Edmund pupil

from Wikipedia, the free encyclopedia

Edmund Schüler (born February 1, 1873 in Spandau , † October 20, 1952 in Berlin ) was a German lawyer, diplomat, senior civil servant in the Foreign Office of the German Empire and a reformer of the Foreign Office in the Weimar Republic.

Career

He graduated from the Joachimsthalsches Gymnasium , studied law and joined the Prussian judicial service in 1894.

  • On December 17, 1900 in the consular service of the German Reich and in 1902 became Vice Consul in Constantinople.
  • In 1904 he was a real advisor and reporter to Addis Ababa
  • In 1905 he was employed at the consulate in Kharkov .
  • In 1906 he became a permanent laborer in Berlin
  • In 1912 he was appointed director of the consular department.
  • In 1916 he was appointed secret legation councilor.

curator

As a ministerial director, he was an art-loving man and, before the First World War, had ensured that  Peter Behrens received the contract for the German Embassy (Saint Petersburg) . In the Weimar Republic he worked to get Peter Behrens and Bruno Paul to reorganize the Foreign Office. He could not implement the drafts due to a lack of budget. He succeeded with sure taste in giving the Foreign Office a closed style using the furniture from Prussian castles in Berlin and Brühl.

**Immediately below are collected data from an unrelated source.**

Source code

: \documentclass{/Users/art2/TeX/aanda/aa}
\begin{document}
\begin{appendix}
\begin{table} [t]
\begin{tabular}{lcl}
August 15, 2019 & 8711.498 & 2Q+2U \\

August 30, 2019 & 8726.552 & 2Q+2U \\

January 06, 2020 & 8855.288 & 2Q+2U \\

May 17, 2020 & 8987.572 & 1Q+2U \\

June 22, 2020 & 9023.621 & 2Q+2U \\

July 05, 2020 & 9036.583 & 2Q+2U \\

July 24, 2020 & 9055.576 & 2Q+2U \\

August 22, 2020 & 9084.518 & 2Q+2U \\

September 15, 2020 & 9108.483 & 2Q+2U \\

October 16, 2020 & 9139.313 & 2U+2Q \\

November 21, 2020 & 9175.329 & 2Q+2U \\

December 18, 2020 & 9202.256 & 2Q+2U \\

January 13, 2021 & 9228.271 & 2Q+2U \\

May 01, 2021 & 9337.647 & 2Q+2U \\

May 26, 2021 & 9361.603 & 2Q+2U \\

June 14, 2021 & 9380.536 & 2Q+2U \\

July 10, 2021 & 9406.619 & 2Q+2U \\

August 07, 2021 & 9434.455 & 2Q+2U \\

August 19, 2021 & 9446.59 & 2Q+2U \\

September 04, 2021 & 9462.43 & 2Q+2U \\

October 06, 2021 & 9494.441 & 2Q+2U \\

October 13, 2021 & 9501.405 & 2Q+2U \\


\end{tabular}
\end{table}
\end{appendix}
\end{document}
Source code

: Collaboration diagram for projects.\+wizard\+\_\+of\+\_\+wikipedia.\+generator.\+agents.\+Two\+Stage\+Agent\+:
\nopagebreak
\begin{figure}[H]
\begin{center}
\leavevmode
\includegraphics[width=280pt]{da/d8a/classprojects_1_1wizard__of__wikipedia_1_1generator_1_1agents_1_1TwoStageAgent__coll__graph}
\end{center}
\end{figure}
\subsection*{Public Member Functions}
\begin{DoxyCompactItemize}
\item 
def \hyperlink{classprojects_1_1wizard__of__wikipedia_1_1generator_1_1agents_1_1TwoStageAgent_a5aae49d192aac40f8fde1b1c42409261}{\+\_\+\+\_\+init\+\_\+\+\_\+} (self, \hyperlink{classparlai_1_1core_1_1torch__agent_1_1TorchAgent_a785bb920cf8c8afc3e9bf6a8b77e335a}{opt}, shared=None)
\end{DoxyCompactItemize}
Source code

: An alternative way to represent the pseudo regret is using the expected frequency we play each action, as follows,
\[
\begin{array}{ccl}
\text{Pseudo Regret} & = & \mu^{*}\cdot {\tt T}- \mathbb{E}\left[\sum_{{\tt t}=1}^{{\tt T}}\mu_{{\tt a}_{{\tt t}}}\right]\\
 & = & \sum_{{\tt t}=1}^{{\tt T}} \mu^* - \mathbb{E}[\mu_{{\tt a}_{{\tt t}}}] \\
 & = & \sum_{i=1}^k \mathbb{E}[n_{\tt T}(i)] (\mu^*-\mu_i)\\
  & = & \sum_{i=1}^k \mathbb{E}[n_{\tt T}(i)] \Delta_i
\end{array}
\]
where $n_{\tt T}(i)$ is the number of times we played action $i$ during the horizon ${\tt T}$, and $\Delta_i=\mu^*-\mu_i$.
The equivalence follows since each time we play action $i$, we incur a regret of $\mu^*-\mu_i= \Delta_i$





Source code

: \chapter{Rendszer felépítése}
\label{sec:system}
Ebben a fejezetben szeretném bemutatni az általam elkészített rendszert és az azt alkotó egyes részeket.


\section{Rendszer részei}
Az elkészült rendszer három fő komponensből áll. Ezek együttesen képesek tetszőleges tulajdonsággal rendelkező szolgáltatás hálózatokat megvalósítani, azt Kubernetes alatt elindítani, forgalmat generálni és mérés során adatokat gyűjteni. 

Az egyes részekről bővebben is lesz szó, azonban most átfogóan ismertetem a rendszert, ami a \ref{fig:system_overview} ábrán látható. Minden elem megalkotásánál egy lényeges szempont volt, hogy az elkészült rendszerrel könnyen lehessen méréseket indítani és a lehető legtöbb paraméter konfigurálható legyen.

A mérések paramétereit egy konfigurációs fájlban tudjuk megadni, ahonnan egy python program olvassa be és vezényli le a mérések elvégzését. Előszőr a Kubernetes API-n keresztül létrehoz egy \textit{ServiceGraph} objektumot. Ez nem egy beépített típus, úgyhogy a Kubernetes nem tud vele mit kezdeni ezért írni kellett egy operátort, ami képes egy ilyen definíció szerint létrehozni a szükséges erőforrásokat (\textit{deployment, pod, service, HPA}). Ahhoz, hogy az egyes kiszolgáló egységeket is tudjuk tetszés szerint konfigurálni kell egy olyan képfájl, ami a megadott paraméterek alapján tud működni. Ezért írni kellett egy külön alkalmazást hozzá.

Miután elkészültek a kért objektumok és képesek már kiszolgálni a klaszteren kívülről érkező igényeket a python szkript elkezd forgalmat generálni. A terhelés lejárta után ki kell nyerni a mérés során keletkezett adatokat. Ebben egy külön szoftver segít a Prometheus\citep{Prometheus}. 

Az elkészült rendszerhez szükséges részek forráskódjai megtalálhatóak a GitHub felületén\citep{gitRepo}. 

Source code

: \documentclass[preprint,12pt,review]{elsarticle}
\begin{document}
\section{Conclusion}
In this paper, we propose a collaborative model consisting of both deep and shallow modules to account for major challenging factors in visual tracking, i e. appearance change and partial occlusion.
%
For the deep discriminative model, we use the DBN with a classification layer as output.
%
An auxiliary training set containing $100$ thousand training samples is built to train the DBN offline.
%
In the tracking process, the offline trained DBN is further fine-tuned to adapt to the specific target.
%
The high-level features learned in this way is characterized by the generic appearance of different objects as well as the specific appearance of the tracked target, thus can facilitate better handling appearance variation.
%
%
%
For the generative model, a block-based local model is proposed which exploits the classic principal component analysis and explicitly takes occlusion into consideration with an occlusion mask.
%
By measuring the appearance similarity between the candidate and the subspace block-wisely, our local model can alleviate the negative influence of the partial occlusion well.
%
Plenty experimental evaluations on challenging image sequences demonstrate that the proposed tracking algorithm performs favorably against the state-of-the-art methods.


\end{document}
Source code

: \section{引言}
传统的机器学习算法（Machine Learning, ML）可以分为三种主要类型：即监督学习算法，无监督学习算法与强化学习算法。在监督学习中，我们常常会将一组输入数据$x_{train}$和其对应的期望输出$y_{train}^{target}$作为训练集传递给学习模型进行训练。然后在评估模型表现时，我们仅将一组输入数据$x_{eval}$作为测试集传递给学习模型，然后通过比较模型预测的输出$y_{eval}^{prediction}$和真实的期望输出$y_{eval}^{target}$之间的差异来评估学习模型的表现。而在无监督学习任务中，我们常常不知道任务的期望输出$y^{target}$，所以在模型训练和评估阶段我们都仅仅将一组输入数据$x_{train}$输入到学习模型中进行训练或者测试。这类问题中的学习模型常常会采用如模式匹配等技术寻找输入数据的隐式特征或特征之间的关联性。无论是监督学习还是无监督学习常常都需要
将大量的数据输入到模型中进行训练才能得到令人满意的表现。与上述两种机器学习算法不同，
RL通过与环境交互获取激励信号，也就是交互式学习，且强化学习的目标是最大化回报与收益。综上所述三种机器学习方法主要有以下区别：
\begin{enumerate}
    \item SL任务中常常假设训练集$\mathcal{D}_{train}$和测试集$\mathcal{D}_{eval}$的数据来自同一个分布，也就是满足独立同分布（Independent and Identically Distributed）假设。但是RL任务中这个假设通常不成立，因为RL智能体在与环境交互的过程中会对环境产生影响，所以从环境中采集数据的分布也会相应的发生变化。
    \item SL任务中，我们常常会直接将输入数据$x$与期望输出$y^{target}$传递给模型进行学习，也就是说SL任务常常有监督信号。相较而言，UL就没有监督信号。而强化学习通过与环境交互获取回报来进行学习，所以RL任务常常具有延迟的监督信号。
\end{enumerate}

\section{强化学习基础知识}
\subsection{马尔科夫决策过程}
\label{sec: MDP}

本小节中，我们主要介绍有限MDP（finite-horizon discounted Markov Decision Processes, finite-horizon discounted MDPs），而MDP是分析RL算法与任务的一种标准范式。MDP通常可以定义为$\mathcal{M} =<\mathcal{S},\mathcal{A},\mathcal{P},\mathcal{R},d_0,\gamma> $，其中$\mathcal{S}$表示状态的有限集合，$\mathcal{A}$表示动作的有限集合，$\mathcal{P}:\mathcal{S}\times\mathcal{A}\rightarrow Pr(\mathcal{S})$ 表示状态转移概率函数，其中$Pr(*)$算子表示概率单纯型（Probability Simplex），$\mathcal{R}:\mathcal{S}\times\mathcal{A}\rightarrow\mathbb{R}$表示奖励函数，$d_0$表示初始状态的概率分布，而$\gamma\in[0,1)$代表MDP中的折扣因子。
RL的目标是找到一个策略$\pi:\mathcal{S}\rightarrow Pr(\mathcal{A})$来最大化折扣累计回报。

Head of the Foreign Office from 1885 to 1918

Restored by the Congress of Vienna , the civil servant career in the diplomatic service was a privilege of the illustrious nobility, while a civil servant career in the consular service remained for the class of the bourgeoisie.

The corporate society reaffirmed itself in the Foreign Office's task distribution plans. When the Republic of the German Reich was proclaimed, Schüler was responsible for the personnel management of the consular service. In 1919 the office consisted of five departments for politics (I), personnel (IB), trade (II), law (III) and press (IV), each of which was headed by a director and a conductor (in the case of politics only one conductor).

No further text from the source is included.